1. Evidence--hearsay--not truth of matter asserted
The trial court did not err in a first-degree murder case by admitting the testimony of the
victim's mother concerning what her daughter told her about her problems with defendant, the
daughter's ex-boyfriend, and about her request to have someone pick her up at the bus stop,
because these statements are not hearsay since they are offered to explain why the victim's mother
asked the victim-brother to meet his sister at the bus stop that afternoon, which is a purpose other
than for proving the truth of the matter asserted.
2. Evidence--hearsay--state of mind exception--subsequent conduct
The trial court did not err in a first-degree murder case by admitting the testimony of a
detective concerning defendant's family not knowing his whereabouts because these statements
are not hearsay since they were offered to show the effect the statements had on the testifying
witness's state of mind and to explain his subsequent conduct in calling other non-family members
to help him try to locate defendant, which is a purpose other than for proving the truth of the
matter asserted.
3. Evidence--hearsay--erroneous admission--no prejudicial error
Although the trial court erred in a first-degree murder case by admitting the hearsay
testimony of the victim's wife concerning the victim telling her that defendant previously stabbed
someone seventeen times, the error was not prejudicial in light of the abundance of evidence
implicating defendant, including witnesses who actually saw defendant shoot the victim.
4. Evidence--redirect examination--permissible scope--opened the door--dispel
favorable inferences
The trial court did not err in concluding the prosecutor did not exceed the permissible
scope of redirect examination of a witness in a first-degree murder case by asking questions
concerning defendant's financial support of his child because defendant opened the door to this
evidence since: (1) the State has the right to introduce otherwise irrelevant evidence if it tends to
dispel favorable inferences arising from defendant's cross-examination of a witness; and (2)
defendant elicited testimony during cross-examination of this witness to the effect that defendant
had regular visitation with his child in an attempt to raise a favorable inference that defendant was
a good father.
5. Evidence--direct examination--leading questions--refreshing recollection or memory
The trial court did not abuse its discretion in a first-degree murder case by allowing the
prosecutor to ask a leading question during direct examination in order to elicit testimony that
defendant spat on the victim immediately after shooting him because leading questions are
permissible if the examiner seeks to aid the witness' recollection or refresh her memory when the
witness has exhausted her memory without stating the particular matter required.
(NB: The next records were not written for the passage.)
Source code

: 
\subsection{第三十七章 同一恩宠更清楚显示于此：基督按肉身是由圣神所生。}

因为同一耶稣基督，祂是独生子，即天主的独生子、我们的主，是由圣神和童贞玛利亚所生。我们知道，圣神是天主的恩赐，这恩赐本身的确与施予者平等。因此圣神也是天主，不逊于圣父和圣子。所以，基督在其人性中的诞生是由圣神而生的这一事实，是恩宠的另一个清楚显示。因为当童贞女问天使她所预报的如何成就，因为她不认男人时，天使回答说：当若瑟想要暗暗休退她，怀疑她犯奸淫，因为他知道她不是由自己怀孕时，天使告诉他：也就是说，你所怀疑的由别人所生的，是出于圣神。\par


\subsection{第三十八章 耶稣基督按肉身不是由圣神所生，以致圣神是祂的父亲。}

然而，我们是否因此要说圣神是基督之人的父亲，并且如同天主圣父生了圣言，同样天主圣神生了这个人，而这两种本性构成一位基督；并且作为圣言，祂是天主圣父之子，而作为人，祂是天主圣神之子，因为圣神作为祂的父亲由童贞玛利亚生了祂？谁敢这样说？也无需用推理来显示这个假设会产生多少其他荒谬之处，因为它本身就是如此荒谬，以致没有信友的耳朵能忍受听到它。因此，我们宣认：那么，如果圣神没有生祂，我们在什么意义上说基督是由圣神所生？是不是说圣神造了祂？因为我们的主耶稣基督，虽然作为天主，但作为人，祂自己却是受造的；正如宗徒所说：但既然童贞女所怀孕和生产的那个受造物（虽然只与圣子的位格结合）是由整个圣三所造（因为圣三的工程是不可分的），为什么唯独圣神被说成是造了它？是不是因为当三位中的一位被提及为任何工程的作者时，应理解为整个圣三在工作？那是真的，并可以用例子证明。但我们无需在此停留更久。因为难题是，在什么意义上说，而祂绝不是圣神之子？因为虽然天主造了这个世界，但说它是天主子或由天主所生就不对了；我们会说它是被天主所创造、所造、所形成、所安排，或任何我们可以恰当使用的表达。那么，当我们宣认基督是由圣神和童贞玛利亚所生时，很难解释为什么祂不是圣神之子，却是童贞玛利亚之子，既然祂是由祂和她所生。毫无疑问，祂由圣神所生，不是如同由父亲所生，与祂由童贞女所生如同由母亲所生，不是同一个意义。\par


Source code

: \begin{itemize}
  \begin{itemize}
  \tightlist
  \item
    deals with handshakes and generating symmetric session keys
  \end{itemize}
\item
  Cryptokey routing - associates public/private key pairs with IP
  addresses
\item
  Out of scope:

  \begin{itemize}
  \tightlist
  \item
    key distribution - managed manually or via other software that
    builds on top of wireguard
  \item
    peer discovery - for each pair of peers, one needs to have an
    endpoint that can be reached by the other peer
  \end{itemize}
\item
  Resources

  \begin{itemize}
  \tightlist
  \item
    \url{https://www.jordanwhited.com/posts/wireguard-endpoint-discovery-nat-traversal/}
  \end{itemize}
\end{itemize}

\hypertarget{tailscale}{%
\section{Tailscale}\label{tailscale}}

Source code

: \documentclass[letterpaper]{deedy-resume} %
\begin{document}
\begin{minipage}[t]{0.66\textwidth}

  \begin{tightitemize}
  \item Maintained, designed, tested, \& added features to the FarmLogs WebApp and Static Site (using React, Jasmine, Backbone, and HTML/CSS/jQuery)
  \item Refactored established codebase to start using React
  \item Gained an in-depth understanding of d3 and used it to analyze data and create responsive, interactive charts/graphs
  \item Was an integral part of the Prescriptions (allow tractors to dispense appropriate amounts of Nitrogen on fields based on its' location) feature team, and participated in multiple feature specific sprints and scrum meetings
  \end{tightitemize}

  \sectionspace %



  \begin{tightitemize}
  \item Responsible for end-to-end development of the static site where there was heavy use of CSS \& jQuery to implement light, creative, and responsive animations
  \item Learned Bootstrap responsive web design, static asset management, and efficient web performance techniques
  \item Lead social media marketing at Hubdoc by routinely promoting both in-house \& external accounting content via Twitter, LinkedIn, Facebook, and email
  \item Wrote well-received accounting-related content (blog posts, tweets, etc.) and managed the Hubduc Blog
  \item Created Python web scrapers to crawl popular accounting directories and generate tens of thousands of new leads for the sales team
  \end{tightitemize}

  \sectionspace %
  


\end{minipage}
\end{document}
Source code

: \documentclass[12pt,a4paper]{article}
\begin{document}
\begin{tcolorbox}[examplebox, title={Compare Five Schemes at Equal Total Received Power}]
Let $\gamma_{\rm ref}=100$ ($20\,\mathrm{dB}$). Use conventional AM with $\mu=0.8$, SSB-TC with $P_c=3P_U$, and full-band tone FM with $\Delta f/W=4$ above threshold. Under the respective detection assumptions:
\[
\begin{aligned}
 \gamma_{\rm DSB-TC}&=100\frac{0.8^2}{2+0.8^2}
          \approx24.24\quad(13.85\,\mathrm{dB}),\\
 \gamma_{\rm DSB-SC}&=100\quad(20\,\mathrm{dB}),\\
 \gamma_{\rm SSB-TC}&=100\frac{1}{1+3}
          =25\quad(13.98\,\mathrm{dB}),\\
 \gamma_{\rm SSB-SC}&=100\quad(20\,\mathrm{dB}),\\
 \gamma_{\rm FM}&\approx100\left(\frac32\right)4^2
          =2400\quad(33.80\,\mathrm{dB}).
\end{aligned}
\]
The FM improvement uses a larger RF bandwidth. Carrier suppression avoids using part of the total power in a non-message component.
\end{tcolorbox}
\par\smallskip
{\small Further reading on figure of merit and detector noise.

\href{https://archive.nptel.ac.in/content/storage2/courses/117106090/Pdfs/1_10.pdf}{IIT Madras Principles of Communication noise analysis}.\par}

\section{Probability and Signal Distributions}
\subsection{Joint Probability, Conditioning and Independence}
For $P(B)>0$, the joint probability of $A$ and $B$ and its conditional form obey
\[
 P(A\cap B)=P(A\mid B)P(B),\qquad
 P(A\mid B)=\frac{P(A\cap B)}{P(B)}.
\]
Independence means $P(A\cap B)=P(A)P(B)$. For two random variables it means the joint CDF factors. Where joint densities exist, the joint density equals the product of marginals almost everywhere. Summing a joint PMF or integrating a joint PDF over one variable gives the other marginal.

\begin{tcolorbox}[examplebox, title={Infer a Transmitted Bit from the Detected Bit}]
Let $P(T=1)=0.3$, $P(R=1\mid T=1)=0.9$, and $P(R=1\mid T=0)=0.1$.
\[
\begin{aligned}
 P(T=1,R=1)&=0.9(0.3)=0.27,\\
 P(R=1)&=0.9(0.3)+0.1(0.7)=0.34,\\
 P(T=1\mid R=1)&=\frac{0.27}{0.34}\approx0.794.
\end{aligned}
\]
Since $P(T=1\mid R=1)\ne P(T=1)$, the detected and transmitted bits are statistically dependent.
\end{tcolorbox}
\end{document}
N.C.G.S. § 8C-
1, Rule 611(c).
6. Evidence--lay opinion--shorthand statement of fact
The trial court did not err in a first-degree murder case by allowing the testimony of an
eyewitness, stating it looked to him like defendant was trying to shoot the victim in the head,
because the statement was a permissible opinion in the form of a shorthand statement of fact.
N.C.G.S. § 8C-1, Rule 701.
7. Criminal Law--motion for appropriate relief--mistake of law--parole eligibility--no
prejudice
The trial court did not err in a first-degree murder case by denying defendant's post-trial
motion for appropriate relief based on an alleged mistake of law with respect to eligibility for
parole because there was no prejudice since defendant has not suggested the mistake of law had
any effect on his plea discussions or decision not to take a plea, and contrary to defendant's
assertions, there is no logical relation between a mistaken understanding of eligibility for parole
and the decision to argue imperfect self-defense.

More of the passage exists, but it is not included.